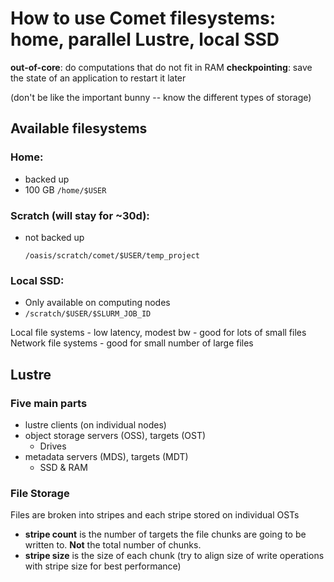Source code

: How to use Comet filesystems: home, parallel Lustre, local SSD
========

**out-of-core**: do computations that do not fit in RAM
**checkpointing**: save the state of an application to restart it later

(don't be like the important bunny -- know the different types of storage)

## Available filesystems

### Home:
 - backed up
 - 100 GB
`/home/$USER`


### Scratch (will stay for ~30d):
 - not backed up

    `/oasis/scratch/comet/$USER/temp_project`
    
### Local SSD:

 - Only available on computing nodes
 - `/scratch/$USER/$SLURM_JOB_ID`

Local file systems - low latency, modest bw - good for lots of small files
Network file systems - good for small number of large files

## Lustre

### Five main parts 

- lustre clients (on individual nodes)
- object storage servers (OSS), targets (OST)
    - Drives
- metadata servers (MDS), targets (MDT)
    - SSD & RAM

### File Storage

Files are broken into stripes and each stripe stored on individual OSTs

 * **stripe count** is the number of targets the file chunks are going to be written to. **Not** the total number of chunks.
 * **stripe size** is the size of each chunk (try to align size of write operations with stripe size for best performance)

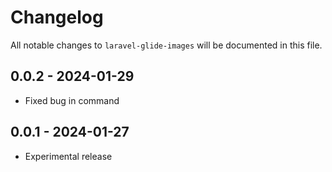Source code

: # Changelog

All notable changes to `laravel-glide-images` will be documented in this file.

## 0.0.2 - 2024-01-29

- Fixed bug in command

## 0.0.1 - 2024-01-27

- Experimental release
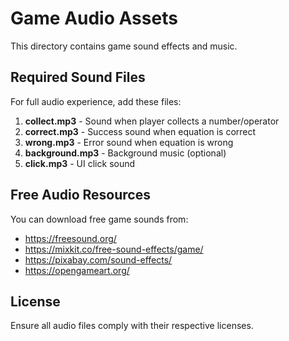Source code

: # Game Audio Assets

This directory contains game sound effects and music.

## Required Sound Files

For full audio experience, add these files:

1. **collect.mp3** - Sound when player collects a number/operator
2. **correct.mp3** - Success sound when equation is correct
3. **wrong.mp3** - Error sound when equation is wrong
4. **background.mp3** - Background music (optional)
5. **click.mp3** - UI click sound

## Free Audio Resources

You can download free game sounds from:
- https://freesound.org/
- https://mixkit.co/free-sound-effects/game/
- https://pixabay.com/sound-effects/
- https://opengameart.org/

## License

Ensure all audio files comply with their respective licenses.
● ● ● ●
**TASK STATEMENT**
Without the pictures, write out the lines from the beginning of the entries through the line with "## Available filesystems".

**RESPONSE BELOW**
Source code

: How to use Comet filesystems: home, parallel Lustre, local SSD
========

**out-of-core**: do computations that do not fit in RAM
**checkpointing**: save the state of an application to restart it later

(don't be like the important bunny -- know the different types of storage)

## Available filesystems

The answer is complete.